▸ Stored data
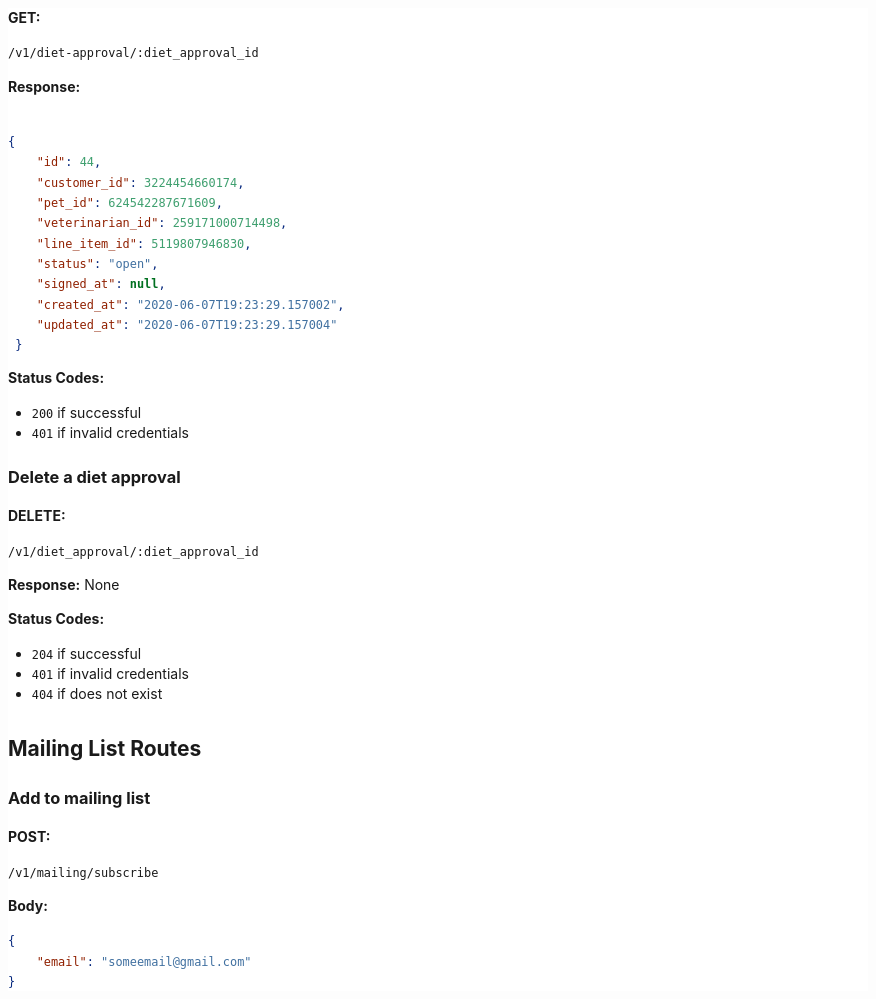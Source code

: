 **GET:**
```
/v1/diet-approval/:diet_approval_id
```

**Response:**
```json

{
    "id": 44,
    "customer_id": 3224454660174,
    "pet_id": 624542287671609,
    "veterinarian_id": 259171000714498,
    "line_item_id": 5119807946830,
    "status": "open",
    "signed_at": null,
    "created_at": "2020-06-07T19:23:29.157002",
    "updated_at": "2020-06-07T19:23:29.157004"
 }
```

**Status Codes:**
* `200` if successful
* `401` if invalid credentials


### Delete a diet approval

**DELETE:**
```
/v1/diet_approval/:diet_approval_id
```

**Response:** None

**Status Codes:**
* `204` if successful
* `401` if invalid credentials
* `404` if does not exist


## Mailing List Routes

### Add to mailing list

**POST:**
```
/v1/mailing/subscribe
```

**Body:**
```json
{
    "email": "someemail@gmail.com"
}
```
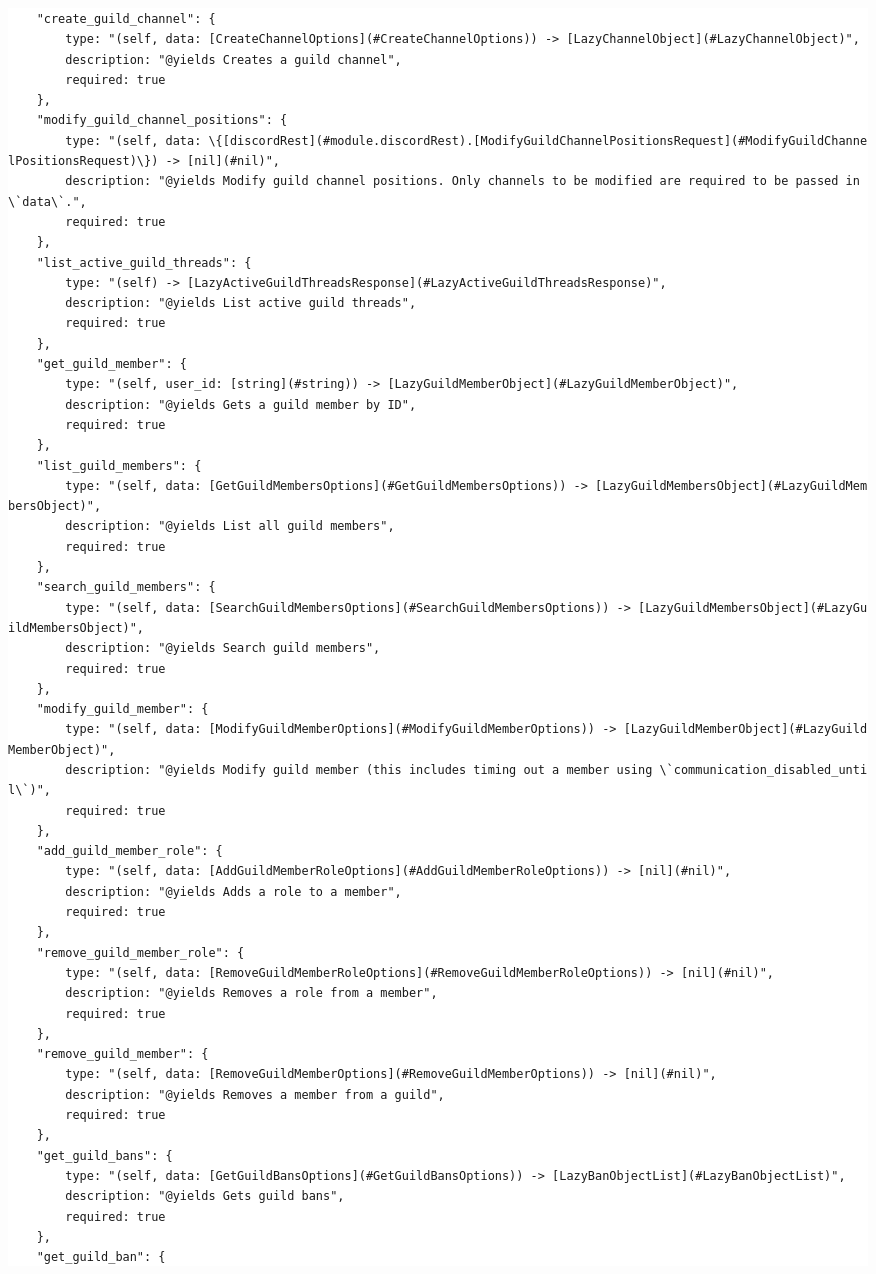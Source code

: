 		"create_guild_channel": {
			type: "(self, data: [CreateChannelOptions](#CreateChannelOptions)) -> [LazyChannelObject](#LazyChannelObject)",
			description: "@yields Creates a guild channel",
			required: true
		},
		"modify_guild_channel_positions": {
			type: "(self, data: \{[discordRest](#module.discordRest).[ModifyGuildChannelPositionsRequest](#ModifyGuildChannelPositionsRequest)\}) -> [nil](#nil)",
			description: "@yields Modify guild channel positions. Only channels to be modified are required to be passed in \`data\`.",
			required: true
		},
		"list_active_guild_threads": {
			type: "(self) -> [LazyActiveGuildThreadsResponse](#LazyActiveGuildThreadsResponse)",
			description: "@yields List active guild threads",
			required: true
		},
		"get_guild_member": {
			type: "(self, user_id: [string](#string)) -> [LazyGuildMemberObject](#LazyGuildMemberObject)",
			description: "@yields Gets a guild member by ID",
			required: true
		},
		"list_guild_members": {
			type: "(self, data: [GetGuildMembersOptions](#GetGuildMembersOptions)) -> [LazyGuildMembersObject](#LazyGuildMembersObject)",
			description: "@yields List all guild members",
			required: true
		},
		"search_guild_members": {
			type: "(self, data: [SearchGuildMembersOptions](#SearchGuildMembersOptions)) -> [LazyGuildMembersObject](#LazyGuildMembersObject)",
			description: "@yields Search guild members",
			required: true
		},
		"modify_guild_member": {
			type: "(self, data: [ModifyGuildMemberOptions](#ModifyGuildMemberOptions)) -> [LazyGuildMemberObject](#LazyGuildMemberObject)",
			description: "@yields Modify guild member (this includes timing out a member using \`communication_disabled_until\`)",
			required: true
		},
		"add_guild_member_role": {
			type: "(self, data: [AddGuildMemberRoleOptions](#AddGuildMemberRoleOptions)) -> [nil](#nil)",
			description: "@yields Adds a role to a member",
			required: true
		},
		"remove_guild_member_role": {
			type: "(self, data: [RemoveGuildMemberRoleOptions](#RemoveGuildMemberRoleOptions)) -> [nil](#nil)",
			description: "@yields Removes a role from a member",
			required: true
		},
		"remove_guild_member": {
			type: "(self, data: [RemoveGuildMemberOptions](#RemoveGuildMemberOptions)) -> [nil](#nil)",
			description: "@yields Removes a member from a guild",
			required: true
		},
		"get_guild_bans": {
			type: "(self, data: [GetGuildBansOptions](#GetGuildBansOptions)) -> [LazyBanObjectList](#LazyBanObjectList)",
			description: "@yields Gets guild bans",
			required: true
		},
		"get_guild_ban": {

▸ Work task
All the records need to be printed again exactly as written, though without their pictures.

▸ Answer box
Source code

: **GET:**
```
/v1/diet-approval/:diet_approval_id
```

**Response:**
```json

{
    "id": 44,
    "customer_id": 3224454660174,
    "pet_id": 624542287671609,
    "veterinarian_id": 259171000714498,
    "line_item_id": 5119807946830,
    "status": "open",
    "signed_at": null,
    "created_at": "2020-06-07T19:23:29.157002",
    "updated_at": "2020-06-07T19:23:29.157004"
 }
```

**Status Codes:**
* `200` if successful
* `401` if invalid credentials


### Delete a diet approval

**DELETE:**
```
/v1/diet_approval/:diet_approval_id
```

**Response:** None

**Status Codes:**
* `204` if successful
* `401` if invalid credentials
* `404` if does not exist


## Mailing List Routes

### Add to mailing list

**POST:**
```
/v1/mailing/subscribe
```

**Body:**
```json
{
    "email": "someemail@gmail.com"
}
```
Source code

: 		"create_guild_channel": {
			type: "(self, data: [CreateChannelOptions](#CreateChannelOptions)) -> [LazyChannelObject](#LazyChannelObject)",
			description: "@yields Creates a guild channel",
			required: true
		},
		"modify_guild_channel_positions": {
			type: "(self, data: \{[discordRest](#module.discordRest).[ModifyGuildChannelPositionsRequest](#ModifyGuildChannelPositionsRequest)\}) -> [nil](#nil)",
			description: "@yields Modify guild channel positions. Only channels to be modified are required to be passed in \`data\`.",
			required: true
		},
		"list_active_guild_threads": {
			type: "(self) -> [LazyActiveGuildThreadsResponse](#LazyActiveGuildThreadsResponse)",
			description: "@yields List active guild threads",
			required: true
		},
		"get_guild_member": {
			type: "(self, user_id: [string](#string)) -> [LazyGuildMemberObject](#LazyGuildMemberObject)",
			description: "@yields Gets a guild member by ID",
			required: true
		},
		"list_guild_members": {
			type: "(self, data: [GetGuildMembersOptions](#GetGuildMembersOptions)) -> [LazyGuildMembersObject](#LazyGuildMembersObject)",
			description: "@yields List all guild members",
			required: true
		},
		"search_guild_members": {
			type: "(self, data: [SearchGuildMembersOptions](#SearchGuildMembersOptions)) -> [LazyGuildMembersObject](#LazyGuildMembersObject)",
			description: "@yields Search guild members",
			required: true
		},
		"modify_guild_member": {
			type: "(self, data: [ModifyGuildMemberOptions](#ModifyGuildMemberOptions)) -> [LazyGuildMemberObject](#LazyGuildMemberObject)",
			description: "@yields Modify guild member (this includes timing out a member using \`communication_disabled_until\`)",
			required: true
		},
		"add_guild_member_role": {
			type: "(self, data: [AddGuildMemberRoleOptions](#AddGuildMemberRoleOptions)) -> [nil](#nil)",
			description: "@yields Adds a role to a member",
			required: true
		},
		"remove_guild_member_role": {
			type: "(self, data: [RemoveGuildMemberRoleOptions](#RemoveGuildMemberRoleOptions)) -> [nil](#nil)",
			description: "@yields Removes a role from a member",
			required: true
		},
		"remove_guild_member": {
			type: "(self, data: [RemoveGuildMemberOptions](#RemoveGuildMemberOptions)) -> [nil](#nil)",
			description: "@yields Removes a member from a guild",
			required: true
		},
		"get_guild_bans": {
			type: "(self, data: [GetGuildBansOptions](#GetGuildBansOptions)) -> [LazyBanObjectList](#LazyBanObjectList)",
			description: "@yields Gets guild bans",
			required: true
		},
		"get_guild_ban": {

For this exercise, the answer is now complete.